Another significant difference is the timing of when inpatient medical necessity screening occurs, compared to when MS-DRG assignment occurs. UR screening occurs as early as possible during the hospital encounter following the inpatient order. Aetna’s “severity” determination will be based upon what the provider plans to do, based on how the patient presented. In contrast, MS-DRG assignment occurs after the inpatient admission is complete. This different perspective is evident within the Uniform Hospital Discharge Data Set (UHDDS) definition of the principal diagnosis, which is reported on an inpatient claim as “that condition established after study to be chiefly responsible for occasioning the admission of the patient to the hospital for care (ICD-10-CM Official Guidelines for Coding and Reporting FY 2026).”
Under the new Severity Payment Policy, Aetna will approve hospital stays of at least one midnight as inpatient. This is in conflict with Medicare’s Two-Midnight Rule that requires either:
- Provider expectation that two or more midnights of hospital services will be required to appropriately treat the beneficiary’s condition; or
- That the patient received medically necessary hospital services that crossed two midnights without any significant delays in the delivery of services.

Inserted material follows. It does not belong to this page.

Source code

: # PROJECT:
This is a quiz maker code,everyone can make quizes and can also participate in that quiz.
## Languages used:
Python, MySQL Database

Of course, there are some exceptions to the two-midnight threshold, but in general, this is the basic requirement. CMS has stated numerous times that it should be rare for a one-day hospital stay to meet medical necessity criteria for an inpatient stay (unless a Medicare-defined exception is met), yet Aetna will approve these short stays as inpatient. Aetna is spinning this as a “win” for patients, and healthcare providers are claiming it will expedite payments. However, taking patient status out of the equation will upend current hospital UR processes, as traditional status appeal processes, like peer-to-peer discussions, will no longer be available. It may also blur the lines between UR functions and those associated with CDI.

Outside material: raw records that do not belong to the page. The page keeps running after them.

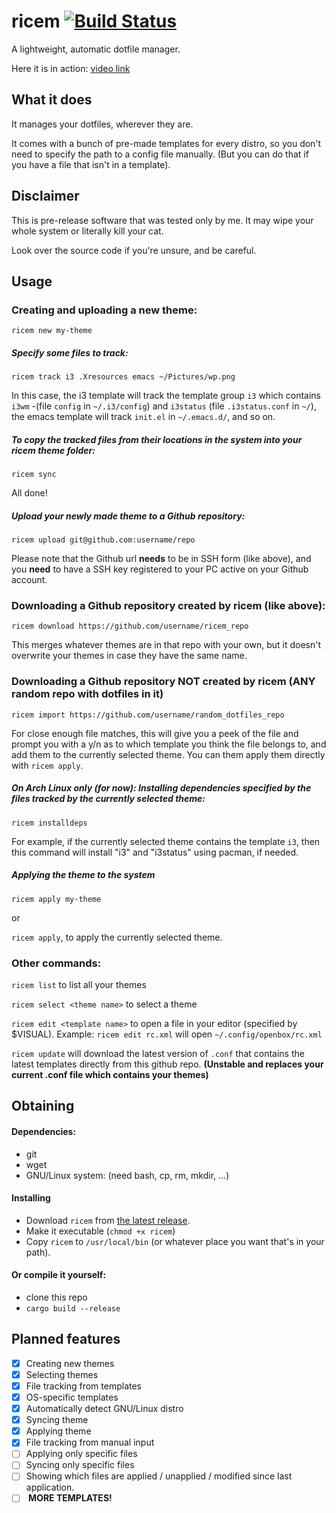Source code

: # ricem [![Build Status](https://travis-ci.org/zakkor/ricem.svg?branch=master)](https://travis-ci.org/zakkor/ricem)
A lightweight, automatic dotfile manager.

Here it is in action: [video link](https://u.teknik.io/4tcfD.ogv)


## What it does
It manages your dotfiles, wherever they are.

It comes with a bunch of pre-made templates for every distro, so you don't need to specify the path to a config file manually. (But you can do that if you have a file that isn't in a template).

## Disclaimer
This is pre-release software that was tested only by me. It may wipe your whole system or literally kill your cat.

Look over the source code if you're unsure, and be careful.

## Usage
### Creating and uploading a new theme:

`ricem new my-theme`

##### Specify some files to track:

`ricem track i3 .Xresources emacs ~/Pictures/wp.png`

In this case, the i3 template will track the template group `i3` which contains `i3wm` -(file `config` in `~/.i3/config`) and `i3status` (file `.i3status.conf` in `~/`), the emacs template will track `init.el` in `~/.emacs.d/`, and so on.

##### To copy the tracked files from their locations in the system into your ricem theme folder:

`ricem sync`

All done!

##### Upload your newly made theme to a Github repository:

`ricem upload git@github.com:username/repo`

Please note that the Github url <b>needs</b> to be in SSH form (like above), and you <b>need</b> to have a SSH key registered to your PC active on your Github account.

### Downloading a Github repository created by ricem (like above):

`ricem download https://github.com/username/ricem_repo`

This merges whatever themes are in that repo with your own, but it doesn't overwrite your themes in case they have the same name.

### Downloading a Github repository <b>NOT</b> created by ricem (ANY random repo with dotfiles in it)

`ricem import https://github.com/username/random_dotfiles_repo`

For close enough file matches, this will give you a peek of the file and prompt you with a y/n as to which template you think the file belongs to, and add them to the currently selected theme. You can them apply them directly with `ricem apply`.

##### *On Arch Linux only (for now)*: Installing dependencies specified by the files tracked by the currently selected theme:

`ricem installdeps`

For example, if the currently selected theme contains the template `i3`, then this command will install "i3" and "i3status" using pacman, if needed.

##### Applying the theme to the system

`ricem apply my-theme`

or

`ricem apply`, to apply the currently selected theme.

### Other commands:

`ricem list` to list all your themes

`ricem select <theme name>` to select a theme

`ricem edit <template name>` to open a file in your editor (specified by $VISUAL). Example: `ricem edit rc.xml` will open `~/.config/openbox/rc.xml`

`ricem update` will download the latest version of `.conf` that contains the latest templates directly from this github repo. <b>(Unstable and replaces your current .conf file which contains your themes)</b>

## Obtaining
#### Dependencies:
- git
- wget
- GNU/Linux system: (need bash, cp, rm, mkdir, ...)

#### Installing
- Download `ricem` from [the latest release](https://github.com/zakkor/ricem/releases).
- Make it executable (`chmod +x ricem`)
- Copy `ricem` to `/usr/local/bin` (or whatever place you want that's in your path).

#### Or compile it yourself:
- clone this repo
- `cargo build --release`

## Planned features
- [x] Creating new themes
- [x] Selecting themes
- [x] File tracking from templates
- [x] OS-specific templates
- [x] Automatically detect GNU/Linux distro
- [x] Syncing theme
- [x] Applying theme
- [x] File tracking from manual input
- [ ] Applying only specific files
- [ ] Syncing only specific files
- [ ] Showing which files are applied / unapplied / modified since last application.
- [ ] <b> MORE TEMPLATES! </b>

Yes, there will be more inpatient admissions, which initially appears to benefit hospitals, but Aetna plans to offset potentially increased beneficiary costs by screening inpatient stays of fewer than five midnights using MCG criteria. Admissions that meet MCG criteria will be paid using an inpatient rate, referred to by Aetna as a higher-severity rate, compared to those that do not – which will be paid at a reduced severity rate, “comparable” to their observation rate.
Aetna has not explained how it arrived at a five-midnight threshold, but this has the potential to reduce the majority of inpatient payments. Hospitals have made considerable progress reducing the length of inpatient stays. The median geometric mean length of stay (GMLOS) across all MS-DRGs for FY 2026 is 3.0 days, with a cluster of MS-DRGs around 2.8 to 3.2 days. In other words, most MS-DRGs are not associated with a five-day length of stay, so many valid inpatient stays could see reduced payments. It will also make it more difficult to predict future revenue using case mix index (CMI), since the payment shortfalls will not be reflected by the billed relative wight.
It is important to note that Medicare has no such payment policy for traditional Medicare beneficiaries. If an inpatient claim is billed, reimbursement is based on the billed MS-DRG. The bottom line is that MA plans are not permitted to impose more restrictive coverage, which CMS has qualified to include payment policies, than what applies to traditional Medicare beneficiaries.
Yet, outcry from the hospital industry has not resulted in intervention by CMS. There is still time before this policy is scheduled to go into effect, so let us hope that with the reopening of the government, CMS will take action to prevent this policy or ones like it from ever being implemented.